Padahal, berdakwah dalam beragama perlu menjaga dan mempertimbangkan kenyamanan hak-hak dari agama lain. Mengapa kita harus berbeda dalam menyikapi soal agama? Padahal bukan berarti Negara yang mayoritas beragama Islam mampu menyumbangkan pemikiran Islam untuk Islam dunia. Indonesia bukan negara Islam yang setiap saatnya masih mempermasalahkan keyakinan para umatnya yang menurut penulis masalah ini seharusnya sudah dianggap selesai. Namun, Negara Pancasila yang menghimpun berbagai ragam budaya, suku, bahasa, serta agama masyaratnya.
Sedangkan umat Muslim di China hanya sebanyak 24.114.120 orang yang berarti 1,8 persen dari total jumlah penduduk yang mencapai 1.341.340.000 jiwa. Dengan angka minoritas Muslim di negara ini keberadaan masjid jelas tidak semarak keberadaan masjid di Indonesia. Dengan kondisi ekspresi Islam yang sangat terbatas justru memiliki perasaan khusus terhadap rumah ibadah ini. Penulis menyampaikan kerinduannya yang serius terhadap ‘baitullah’ bagaimana tidak kerinduan tersebut menjadi sangat memuncak ketika perjalanan untuk menuju masjid saja harus menempuh jarak hampir satu jam. Luar biasa bukan?
Kemudian bagaimana dengan jumlah tempat ibadah kita yang tidak lagi dapat dihitung dengan jari tersebut sepi akan umatnya? Di mana letak kerinduan yang telah lama disia-siakan? Seharusnya rasa khusus itu terus hadir di saat kita menyadari bahwa kemeriahan dakwah sudah menyebar di seluruh penjuru Negara? Tanpa mampu melahirkan ketaatan beragama secara lahir batin, semua itu hanya menjadi angin yang telah berlalu.

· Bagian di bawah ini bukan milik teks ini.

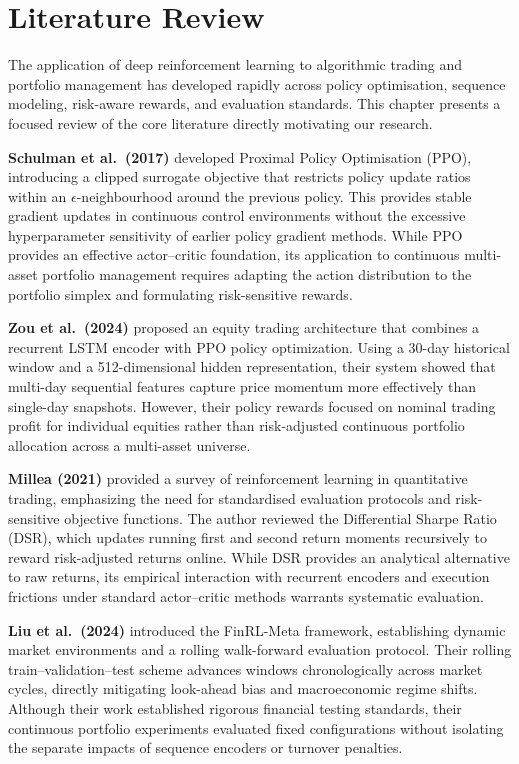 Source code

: \documentclass[11pt,a4paper]{article}
\numberwithin{equation}{section}
\numberwithin{table}{section}
\numberwithin{figure}{section}
\numberwithin{algorithm}{section}
\begin{document}
\section{Literature Review}\label{ch:lit}
The application of deep reinforcement learning to algorithmic trading and portfolio management has developed rapidly across policy optimisation, sequence modeling, risk-aware rewards, and evaluation standards. This chapter presents a focused review of the core literature directly motivating our research.

\textbf{Schulman et al.\ (2017)} \cite{schulman2017} developed Proximal Policy Optimisation (PPO), introducing a clipped surrogate objective that restricts policy update ratios within an $\epsilon$-neighbourhood around the previous policy. This provides stable gradient updates in continuous control environments without the excessive hyperparameter sensitivity of earlier policy gradient methods. While PPO provides an effective actor--critic foundation, its application to continuous multi-asset portfolio management requires adapting the action distribution to the portfolio simplex and formulating risk-sensitive rewards.

\textbf{Zou et al.\ (2024)} \cite{zou2024} proposed an equity trading architecture that combines a recurrent LSTM encoder with PPO policy optimization. Using a 30-day historical window and a 512-dimensional hidden representation, their system showed that multi-day sequential features capture price momentum more effectively than single-day snapshots. However, their policy rewards focused on nominal trading profit for individual equities rather than risk-adjusted continuous portfolio allocation across a multi-asset universe.

\textbf{Millea (2021)} \cite{millea2021} provided a survey of reinforcement learning in quantitative trading, emphasizing the need for standardised evaluation protocols and risk-sensitive objective functions. The author reviewed the Differential Sharpe Ratio (DSR), which updates running first and second return moments recursively to reward risk-adjusted returns online. While DSR provides an analytical alternative to raw returns, its empirical interaction with recurrent encoders and execution frictions under standard actor--critic methods warrants systematic evaluation.

\textbf{Liu et al.\ (2024)} \cite{liu2024} introduced the FinRL-Meta framework, establishing dynamic market environments and a rolling walk-forward evaluation protocol. Their rolling train--validation--test scheme advances windows chronologically across market cycles, directly mitigating look-ahead bias and macroeconomic regime shifts. Although their work established rigorous financial testing standards, their continuous portfolio experiments evaluated fixed configurations without isolating the separate impacts of sequence encoders or turnover penalties.
\end{document}
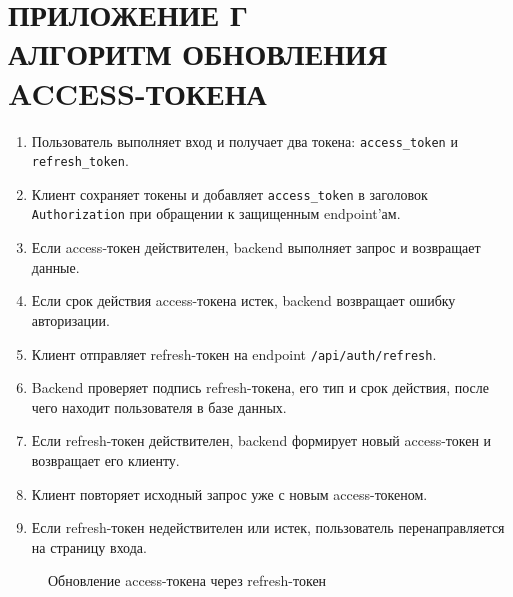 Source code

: \documentclass[14pt,a4paper]{extreport}
\begin{document}
\chapter*{ПРИЛОЖЕНИЕ Г\\АЛГОРИТМ ОБНОВЛЕНИЯ ACCESS-ТОКЕНА}

\begin{enumerate}
    \item Пользователь выполняет вход и получает два токена: \texttt{access\_token} и \texttt{refresh\_token}.
    \item Клиент сохраняет токены и добавляет \texttt{access\_token} в заголовок \texttt{Authorization} при обращении к защищенным endpoint'ам.
    \item Если access-токен действителен, backend выполняет запрос и возвращает данные.
    \item Если срок действия access-токена истек, backend возвращает ошибку авторизации.
    \item Клиент отправляет refresh-токен на endpoint \texttt{/api/auth/refresh}.
    \item Backend проверяет подпись refresh-токена, его тип и срок действия, после чего находит пользователя в базе данных.
    \item Если refresh-токен действителен, backend формирует новый access-токен и возвращает его клиенту.
    \item Клиент повторяет исходный запрос уже с новым access-токеном.
    \item Если refresh-токен недействителен или истек, пользователь перенаправляется на страницу входа.
\end{enumerate}

\begin{figure}[H]
\centering
{}
\caption{Обновление access-токена через refresh-токен}
\end{figure}
\end{document}
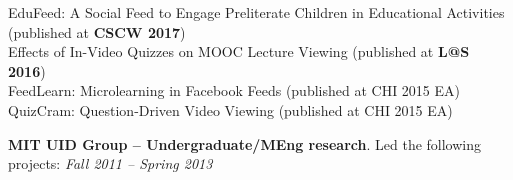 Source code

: \documentclass[margin,line]{resume}
\begin{document}
\begin{resume}
\vspace{-2mm}

EduFeed: A Social Feed to Engage Preliterate Children in Educational Activities (published at \textbf{CSCW 2017})\\
Effects of In-Video Quizzes on MOOC Lecture Viewing (published at \textbf{L@S 2016})\\
FeedLearn: Microlearning in Facebook Feeds (published at CHI 2015 EA)\\
QuizCram: Question-Driven Video Viewing (published at CHI 2015 EA) %

%

\textbf{MIT UID Group -- Undergraduate/MEng research}. Led the following projects: \hfill \textsl{Fall 2011 -- Spring 2013}

\vspace{-2mm}


\end{resume}
\end{document}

Keempat, menjadi orang tua sekaligus guru bagi anak. Keputusan penulis untuk melanjutkan studi di Negara tirau bambu bukanlan sesuatu yang mudah hasutan mengenai orang-orang China yang pintar dalam memonopili perdagangan di Indonesia menanamkan sikap negative terhadap Negara tersebut. Padahal dengan rasa iri atau marah tersebut tidak seharusnya dirawat yang justru merusak anak bangsa sendiri, sedangkan kita masih tetap berdiam diri ditempat tanpa melakukan perubahan.
Menjadi orang tua merupakan pokok dari tumbuhnya idealis dari seorang anak. Dengan segala penolakan untuk melanjutkan studi di Harbin China, penulis kembali dimantapkan dengan dua tokoh Islam Indonesia bukan hanya sukses mendidik putra-putranya namun telah menjadi inspirasi dan wadah bagi anak-anaknya.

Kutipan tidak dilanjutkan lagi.